The Transfiguration Flips Horror On Its Head

Director Michael O’Shea has brought horror fans everywhere a new addition to the compendium of Vampire love stories…or has he?

This Cannes Film Festival pick makes exquisite use of what I have always loved in horror- ambiguity. Milo (Eric Ruffin) is a troubled high school boy with a penchant for old horror movies, dead animals, and blood. The trouble isn’t so much in the interest of these things alone, but in his pursuit of such interests. It is evident that Milo has little he can depend on in his life, and prefers his own company on his mysterious outings.

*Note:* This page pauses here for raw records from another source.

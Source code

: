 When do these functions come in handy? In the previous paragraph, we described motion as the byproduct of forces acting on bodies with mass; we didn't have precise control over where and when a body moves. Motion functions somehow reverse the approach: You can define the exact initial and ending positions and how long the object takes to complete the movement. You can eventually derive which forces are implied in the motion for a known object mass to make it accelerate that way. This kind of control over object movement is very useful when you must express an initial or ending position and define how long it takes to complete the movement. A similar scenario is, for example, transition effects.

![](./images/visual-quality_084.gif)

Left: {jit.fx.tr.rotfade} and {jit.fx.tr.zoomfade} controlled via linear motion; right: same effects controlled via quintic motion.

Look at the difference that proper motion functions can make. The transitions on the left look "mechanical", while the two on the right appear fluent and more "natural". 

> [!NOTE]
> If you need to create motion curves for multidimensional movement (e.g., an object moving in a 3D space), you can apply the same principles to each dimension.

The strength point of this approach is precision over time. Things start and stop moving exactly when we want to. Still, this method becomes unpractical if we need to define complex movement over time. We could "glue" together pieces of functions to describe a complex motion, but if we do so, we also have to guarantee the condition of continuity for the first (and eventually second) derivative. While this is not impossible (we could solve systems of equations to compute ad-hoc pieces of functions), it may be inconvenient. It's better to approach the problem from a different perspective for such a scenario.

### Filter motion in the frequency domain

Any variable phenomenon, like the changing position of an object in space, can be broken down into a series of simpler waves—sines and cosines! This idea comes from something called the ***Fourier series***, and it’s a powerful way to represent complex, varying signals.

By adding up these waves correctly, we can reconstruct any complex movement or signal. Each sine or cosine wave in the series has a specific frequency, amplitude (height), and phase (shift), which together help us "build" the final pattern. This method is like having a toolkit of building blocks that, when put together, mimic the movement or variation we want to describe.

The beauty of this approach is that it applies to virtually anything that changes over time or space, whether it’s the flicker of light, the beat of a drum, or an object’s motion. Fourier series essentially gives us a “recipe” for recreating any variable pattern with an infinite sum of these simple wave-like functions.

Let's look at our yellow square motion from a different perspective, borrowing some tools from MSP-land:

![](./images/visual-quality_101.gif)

Milo and his brother Lewis (Aaron Clifton Moten) live alone, estranged by some personal barrier amidst a three bedroom apartment.  Only when he encounters Sophie (Chloe Levine), a strange girl with a demeanor stranger than his own, does his life involve more than stoic responses and Nosferatu.

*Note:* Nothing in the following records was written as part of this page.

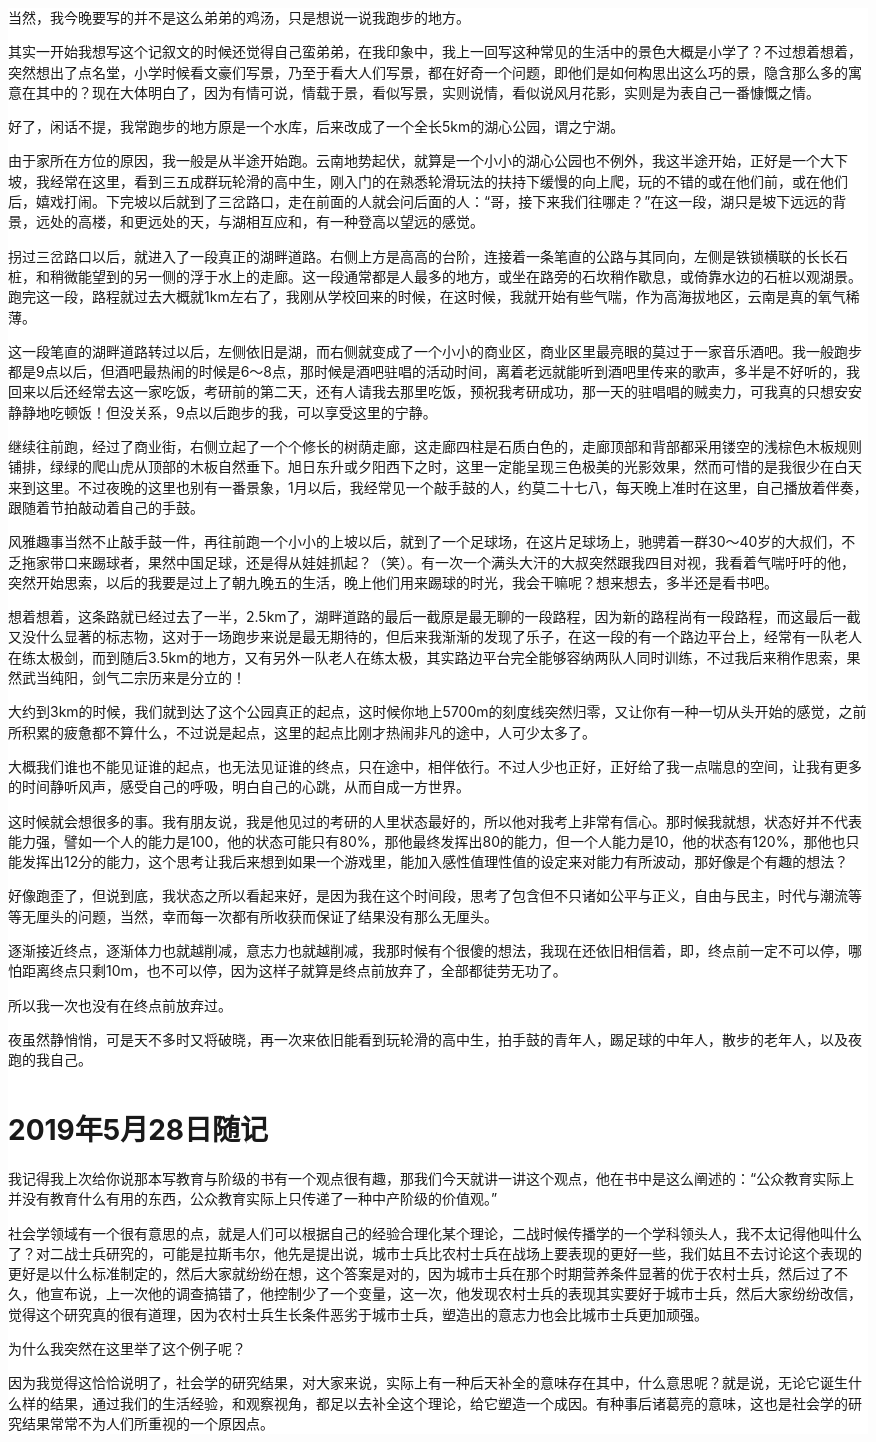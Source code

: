当然，我今晚要写的并不是这么弟弟的鸡汤，只是想说一说我跑步的地方。

其实一开始我想写这个记叙文的时候还觉得自己蛮弟弟，在我印象中，我上一回写这种常见的生活中的景色大概是小学了？不过想着想着，突然想出了点名堂，小学时候看文豪们写景，乃至于看大人们写景，都在好奇一个问题，即他们是如何构思出这么巧的景，隐含那么多的寓意在其中的？现在大体明白了，因为有情可说，情载于景，看似写景，实则说情，看似说风月花影，实则是为表自己一番慷慨之情。

好了，闲话不提，我常跑步的地方原是一个水库，后来改成了一个全长5km的湖心公园，谓之宁湖。

由于家所在方位的原因，我一般是从半途开始跑。云南地势起伏，就算是一个小小的湖心公园也不例外，我这半途开始，正好是一个大下坡，我经常在这里，看到三五成群玩轮滑的高中生，刚入门的在熟悉轮滑玩法的扶持下缓慢的向上爬，玩的不错的或在他们前，或在他们后，嬉戏打闹。下完坡以后就到了三岔路口，走在前面的人就会问后面的人：“哥，接下来我们往哪走？”在这一段，湖只是坡下远远的背景，远处的高楼，和更远处的天，与湖相互应和，有一种登高以望远的感觉。

拐过三岔路口以后，就进入了一段真正的湖畔道路。右侧上方是高高的台阶，连接着一条笔直的公路与其同向，左侧是铁锁横联的长长石桩，和稍微能望到的另一侧的浮于水上的走廊。这一段通常都是人最多的地方，或坐在路旁的石坎稍作歇息，或倚靠水边的石桩以观湖景。跑完这一段，路程就过去大概就1km左右了，我刚从学校回来的时候，在这时候，我就开始有些气喘，作为高海拔地区，云南是真的氧气稀薄。

这一段笔直的湖畔道路转过以后，左侧依旧是湖，而右侧就变成了一个小小的商业区，商业区里最亮眼的莫过于一家音乐酒吧。我一般跑步都是9点以后，但酒吧最热闹的时候是6～8点，那时候是酒吧驻唱的活动时间，离着老远就能听到酒吧里传来的歌声，多半是不好听的，我回来以后还经常去这一家吃饭，考研前的第二天，还有人请我去那里吃饭，预祝我考研成功，那一天的驻唱唱的贼卖力，可我真的只想安安静静地吃顿饭！但没关系，9点以后跑步的我，可以享受这里的宁静。

继续往前跑，经过了商业街，右侧立起了一个个修长的树荫走廊，这走廊四柱是石质白色的，走廊顶部和背部都采用镂空的浅棕色木板规则铺排，绿绿的爬山虎从顶部的木板自然垂下。旭日东升或夕阳西下之时，这里一定能呈现三色极美的光影效果，然而可惜的是我很少在白天来到这里。不过夜晚的这里也别有一番景象，1月以后，我经常见一个敲手鼓的人，约莫二十七八，每天晚上准时在这里，自己播放着伴奏，跟随着节拍敲动着自己的手鼓。

风雅趣事当然不止敲手鼓一件，再往前跑一个小小的上坡以后，就到了一个足球场，在这片足球场上，驰骋着一群30～40岁的大叔们，不乏拖家带口来踢球者，果然中国足球，还是得从娃娃抓起？（笑）。有一次一个满头大汗的大叔突然跟我四目对视，我看着气喘吁吁的他，突然开始思索，以后的我要是过上了朝九晚五的生活，晚上他们用来踢球的时光，我会干嘛呢？想来想去，多半还是看书吧。

想着想着，这条路就已经过去了一半，2.5km了，湖畔道路的最后一截原是最无聊的一段路程，因为新的路程尚有一段路程，而这最后一截又没什么显著的标志物，这对于一场跑步来说是最无期待的，但后来我渐渐的发现了乐子，在这一段的有一个路边平台上，经常有一队老人在练太极剑，而到随后3.5km的地方，又有另外一队老人在练太极，其实路边平台完全能够容纳两队人同时训练，不过我后来稍作思索，果然武当纯阳，剑气二宗历来是分立的！

大约到3km的时候，我们就到达了这个公园真正的起点，这时候你地上5700m的刻度线突然归零，又让你有一种一切从头开始的感觉，之前所积累的疲惫都不算什么，不过说是起点，这里的起点比刚才热闹非凡的途中，人可少太多了。

大概我们谁也不能见证谁的起点，也无法见证谁的终点，只在途中，相伴依行。不过人少也正好，正好给了我一点喘息的空间，让我有更多的时间静听风声，感受自己的呼吸，明白自己的心跳，从而自成一方世界。

这时候就会想很多的事。我有朋友说，我是他见过的考研的人里状态最好的，所以他对我考上非常有信心。那时候我就想，状态好并不代表能力强，譬如一个人的能力是100，他的状态可能只有80%，那他最终发挥出80的能力，但一个人能力是10，他的状态有120%，那他也只能发挥出12分的能力，这个思考让我后来想到如果一个游戏里，能加入感性值理性值的设定来对能力有所波动，那好像是个有趣的想法？

好像跑歪了，但说到底，我状态之所以看起来好，是因为我在这个时间段，思考了包含但不只诸如公平与正义，自由与民主，时代与潮流等等无厘头的问题，当然，幸而每一次都有所收获而保证了结果没有那么无厘头。

逐渐接近终点，逐渐体力也就越削减，意志力也就越削减，我那时候有个很傻的想法，我现在还依旧相信着，即，终点前一定不可以停，哪怕距离终点只剩10m，也不可以停，因为这样子就算是终点前放弃了，全部都徒劳无功了。

所以我一次也没有在终点前放弃过。

夜虽然静悄悄，可是天不多时又将破晓，再一次来依旧能看到玩轮滑的高中生，拍手鼓的青年人，踢足球的中年人，散步的老年人，以及夜跑的我自己。

 

# 2019年5月28日随记

我记得我上次给你说那本写教育与阶级的书有一个观点很有趣，那我们今天就讲一讲这个观点，他在书中是这么阐述的：“公众教育实际上并没有教育什么有用的东西，公众教育实际上只传递了一种中产阶级的价值观。”

社会学领域有一个很有意思的点，就是人们可以根据自己的经验合理化某个理论，二战时候传播学的一个学科领头人，我不太记得他叫什么了？对二战士兵研究的，可能是拉斯韦尔，他先是提出说，城市士兵比农村士兵在战场上要表现的更好一些，我们姑且不去讨论这个表现的更好是以什么标准制定的，然后大家就纷纷在想，这个答案是对的，因为城市士兵在那个时期营养条件显著的优于农村士兵，然后过了不久，他宣布说，上一次他的调查搞错了，他控制少了一个变量，这一次，他发现农村士兵的表现其实要好于城市士兵，然后大家纷纷改信，觉得这个研究真的很有道理，因为农村士兵生长条件恶劣于城市士兵，塑造出的意志力也会比城市士兵更加顽强。

为什么我突然在这里举了这个例子呢？

因为我觉得这恰恰说明了，社会学的研究结果，对大家来说，实际上有一种后天补全的意味存在其中，什么意思呢？就是说，无论它诞生什么样的结果，通过我们的生活经验，和观察视角，都足以去补全这个理论，给它塑造一个成因。有种事后诸葛亮的意味，这也是社会学的研究结果常常不为人们所重视的一个原因点。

The audience is left to form their own opinions about every established aspect of the film, moral and otherwise. There were times when I found myself walking along with Milo, wondering if he was truly a violent child, if vampires were real, and if he would ever leave behind gangs and bullies in pursuit of something that would make him happy. How many movies do you remember left you guessing, discussing, and contemplating? Milo’s is a largely unexplored narrative, even without considering a taste for blood. This kind of depth and dimension in characters is practically unseen in the genre, and the care taken with the development throughout the film utterly gripped me.

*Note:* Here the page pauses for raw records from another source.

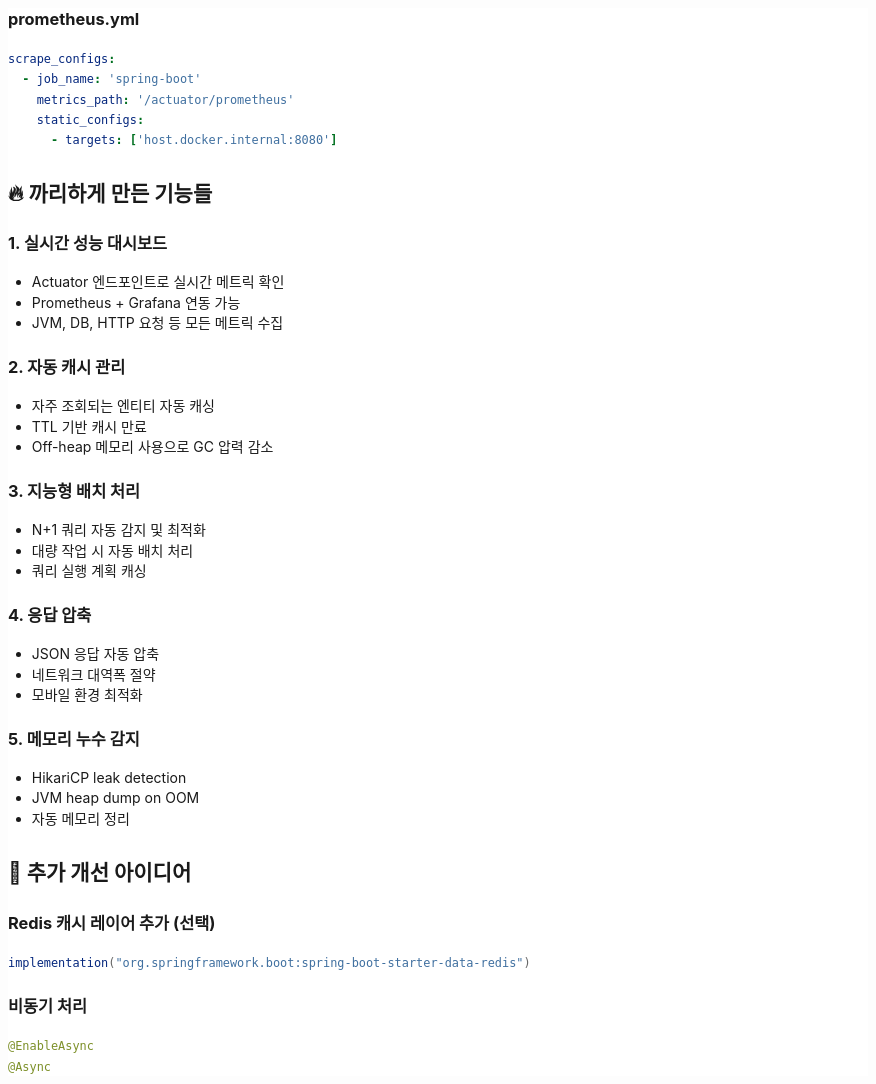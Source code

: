 ### prometheus.yml
```yaml
scrape_configs:
  - job_name: 'spring-boot'
    metrics_path: '/actuator/prometheus'
    static_configs:
      - targets: ['host.docker.internal:8080']
```

## 🔥 까리하게 만든 기능들

### 1. 실시간 성능 대시보드
- Actuator 엔드포인트로 실시간 메트릭 확인
- Prometheus + Grafana 연동 가능
- JVM, DB, HTTP 요청 등 모든 메트릭 수집

### 2. 자동 캐시 관리
- 자주 조회되는 엔티티 자동 캐싱
- TTL 기반 캐시 만료
- Off-heap 메모리 사용으로 GC 압력 감소

### 3. 지능형 배치 처리
- N+1 쿼리 자동 감지 및 최적화
- 대량 작업 시 자동 배치 처리
- 쿼리 실행 계획 캐싱

### 4. 응답 압축
- JSON 응답 자동 압축
- 네트워크 대역폭 절약
- 모바일 환경 최적화

### 5. 메모리 누수 감지
- HikariCP leak detection
- JVM heap dump on OOM
- 자동 메모리 정리

## 🎨 추가 개선 아이디어

### Redis 캐시 레이어 추가 (선택)
```gradle
implementation("org.springframework.boot:spring-boot-starter-data-redis")
```

### 비동기 처리
```java
@EnableAsync
@Async
```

The least relatable thing in this movie isn’t vampirism, but a scene in which a man, upon hearing strange SUCKING NOISES coming from a bathroom stall lowers himself on his hands and knees to see underneath it. Despite this brief departure from reality, I found myself deep into the life of Milo and yearning for his own wants, needs, and curiosities. The Transfiguration demands your undivided attention for its gradual descent, and when your journey ends, you find yourself- and everyone involved- changed.

This film will be released everywhere on Video-On-Demand August 8th, from Strand Releasing.